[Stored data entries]
++++++++

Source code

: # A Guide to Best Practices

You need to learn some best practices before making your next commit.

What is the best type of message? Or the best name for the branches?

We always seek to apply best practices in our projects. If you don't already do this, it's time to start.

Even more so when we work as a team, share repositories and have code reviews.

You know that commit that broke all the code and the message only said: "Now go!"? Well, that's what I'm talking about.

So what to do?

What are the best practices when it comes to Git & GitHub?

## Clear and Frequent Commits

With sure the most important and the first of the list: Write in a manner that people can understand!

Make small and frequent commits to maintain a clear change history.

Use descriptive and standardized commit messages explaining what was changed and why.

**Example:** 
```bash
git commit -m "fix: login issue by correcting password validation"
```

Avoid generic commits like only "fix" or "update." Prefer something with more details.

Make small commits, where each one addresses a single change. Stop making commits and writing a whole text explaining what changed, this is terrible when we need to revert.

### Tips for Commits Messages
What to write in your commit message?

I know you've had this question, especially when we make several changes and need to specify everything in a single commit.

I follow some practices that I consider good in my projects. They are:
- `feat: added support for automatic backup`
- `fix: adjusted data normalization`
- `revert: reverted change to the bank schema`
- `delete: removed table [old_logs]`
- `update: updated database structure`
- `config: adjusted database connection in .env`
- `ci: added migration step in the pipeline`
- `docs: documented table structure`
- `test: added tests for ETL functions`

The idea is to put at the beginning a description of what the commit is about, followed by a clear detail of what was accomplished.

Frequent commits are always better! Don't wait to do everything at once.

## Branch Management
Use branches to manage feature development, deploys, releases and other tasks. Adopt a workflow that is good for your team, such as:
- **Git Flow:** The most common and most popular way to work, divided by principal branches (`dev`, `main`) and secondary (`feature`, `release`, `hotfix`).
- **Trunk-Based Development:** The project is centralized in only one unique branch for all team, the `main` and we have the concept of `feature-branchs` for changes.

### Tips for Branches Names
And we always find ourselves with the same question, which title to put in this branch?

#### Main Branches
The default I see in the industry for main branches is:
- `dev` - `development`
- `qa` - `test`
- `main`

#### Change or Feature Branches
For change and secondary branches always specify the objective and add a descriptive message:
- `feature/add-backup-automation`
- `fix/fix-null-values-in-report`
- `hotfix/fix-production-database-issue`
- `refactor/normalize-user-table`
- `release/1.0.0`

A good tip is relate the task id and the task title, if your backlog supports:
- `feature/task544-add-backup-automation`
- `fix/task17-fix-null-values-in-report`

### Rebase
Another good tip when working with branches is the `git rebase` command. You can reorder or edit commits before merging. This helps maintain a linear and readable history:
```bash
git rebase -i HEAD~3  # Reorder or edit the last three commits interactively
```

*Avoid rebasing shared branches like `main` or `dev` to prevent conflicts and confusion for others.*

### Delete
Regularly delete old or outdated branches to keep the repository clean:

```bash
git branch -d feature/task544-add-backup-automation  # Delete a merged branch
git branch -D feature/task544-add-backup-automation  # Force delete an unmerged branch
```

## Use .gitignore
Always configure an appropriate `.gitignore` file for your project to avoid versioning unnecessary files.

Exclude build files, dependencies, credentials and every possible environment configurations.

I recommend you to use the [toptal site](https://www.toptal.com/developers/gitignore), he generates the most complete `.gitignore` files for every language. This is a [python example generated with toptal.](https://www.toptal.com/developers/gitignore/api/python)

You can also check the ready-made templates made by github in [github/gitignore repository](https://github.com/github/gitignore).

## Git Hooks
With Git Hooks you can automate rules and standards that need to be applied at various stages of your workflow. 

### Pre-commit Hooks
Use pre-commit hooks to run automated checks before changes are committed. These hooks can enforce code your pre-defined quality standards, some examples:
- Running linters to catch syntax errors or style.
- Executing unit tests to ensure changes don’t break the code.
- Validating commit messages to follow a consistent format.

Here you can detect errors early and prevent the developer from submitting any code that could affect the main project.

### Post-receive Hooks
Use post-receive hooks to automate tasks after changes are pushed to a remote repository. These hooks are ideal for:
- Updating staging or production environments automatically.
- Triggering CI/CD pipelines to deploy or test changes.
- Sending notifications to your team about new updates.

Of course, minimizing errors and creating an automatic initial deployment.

++++++++

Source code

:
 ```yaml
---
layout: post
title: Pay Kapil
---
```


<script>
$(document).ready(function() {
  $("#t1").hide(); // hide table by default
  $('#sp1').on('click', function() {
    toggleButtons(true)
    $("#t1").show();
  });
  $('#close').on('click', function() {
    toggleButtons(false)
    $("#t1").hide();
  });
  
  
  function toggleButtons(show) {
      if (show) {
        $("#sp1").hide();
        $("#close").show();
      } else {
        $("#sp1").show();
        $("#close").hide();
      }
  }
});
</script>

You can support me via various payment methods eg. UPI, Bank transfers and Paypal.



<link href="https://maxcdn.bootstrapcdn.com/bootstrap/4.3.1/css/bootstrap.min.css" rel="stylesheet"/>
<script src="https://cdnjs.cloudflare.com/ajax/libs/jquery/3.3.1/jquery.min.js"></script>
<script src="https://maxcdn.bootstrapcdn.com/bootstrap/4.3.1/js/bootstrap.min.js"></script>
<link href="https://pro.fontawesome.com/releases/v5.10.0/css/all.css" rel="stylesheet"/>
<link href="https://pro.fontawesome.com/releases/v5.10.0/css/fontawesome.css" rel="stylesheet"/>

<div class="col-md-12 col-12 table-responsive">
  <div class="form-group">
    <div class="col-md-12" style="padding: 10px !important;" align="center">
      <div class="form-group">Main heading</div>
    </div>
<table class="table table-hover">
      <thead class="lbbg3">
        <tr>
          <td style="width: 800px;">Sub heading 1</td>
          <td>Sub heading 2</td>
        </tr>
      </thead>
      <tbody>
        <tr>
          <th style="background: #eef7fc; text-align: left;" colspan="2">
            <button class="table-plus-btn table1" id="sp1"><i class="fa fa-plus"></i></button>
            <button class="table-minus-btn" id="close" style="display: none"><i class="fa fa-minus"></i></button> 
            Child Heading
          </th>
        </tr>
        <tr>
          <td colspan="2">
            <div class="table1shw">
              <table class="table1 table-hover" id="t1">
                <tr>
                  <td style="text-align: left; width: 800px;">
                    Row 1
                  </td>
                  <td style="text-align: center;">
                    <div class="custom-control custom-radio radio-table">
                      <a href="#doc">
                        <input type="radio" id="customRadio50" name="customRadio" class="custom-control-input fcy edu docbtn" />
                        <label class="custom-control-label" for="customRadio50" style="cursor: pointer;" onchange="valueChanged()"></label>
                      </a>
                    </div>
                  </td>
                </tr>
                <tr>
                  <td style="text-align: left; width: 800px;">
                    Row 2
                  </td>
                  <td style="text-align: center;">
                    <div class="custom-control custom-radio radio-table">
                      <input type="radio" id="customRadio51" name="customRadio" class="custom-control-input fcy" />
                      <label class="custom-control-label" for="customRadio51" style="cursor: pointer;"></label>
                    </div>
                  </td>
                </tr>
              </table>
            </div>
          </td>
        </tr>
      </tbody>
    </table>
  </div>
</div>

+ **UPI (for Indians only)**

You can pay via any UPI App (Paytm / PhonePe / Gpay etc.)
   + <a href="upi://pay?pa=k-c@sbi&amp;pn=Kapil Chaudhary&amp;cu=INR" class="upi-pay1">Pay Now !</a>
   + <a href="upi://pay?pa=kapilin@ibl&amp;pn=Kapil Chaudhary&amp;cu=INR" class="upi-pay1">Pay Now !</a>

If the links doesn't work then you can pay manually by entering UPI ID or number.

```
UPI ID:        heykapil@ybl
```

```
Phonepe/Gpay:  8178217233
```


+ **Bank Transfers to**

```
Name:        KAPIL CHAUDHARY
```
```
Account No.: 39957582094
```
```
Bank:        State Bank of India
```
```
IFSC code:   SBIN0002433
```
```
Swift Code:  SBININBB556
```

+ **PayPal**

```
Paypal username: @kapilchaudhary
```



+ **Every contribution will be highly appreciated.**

++++++++

» **Your objective**: Set down, exactly as they appear above, all lines from the one that has "to Best Practices" down to the one that has "Even more so", including those two and no others.

» **Answer to the exercise**:
: # A Guide to Best Practices

You need to learn some best practices before making your next commit.

What is the best type of message? Or the best name for the branches?

We always seek to apply best practices in our projects. If you don't already do this, it's time to start.

Even more so when we work as a team, share repositories and have code reviews.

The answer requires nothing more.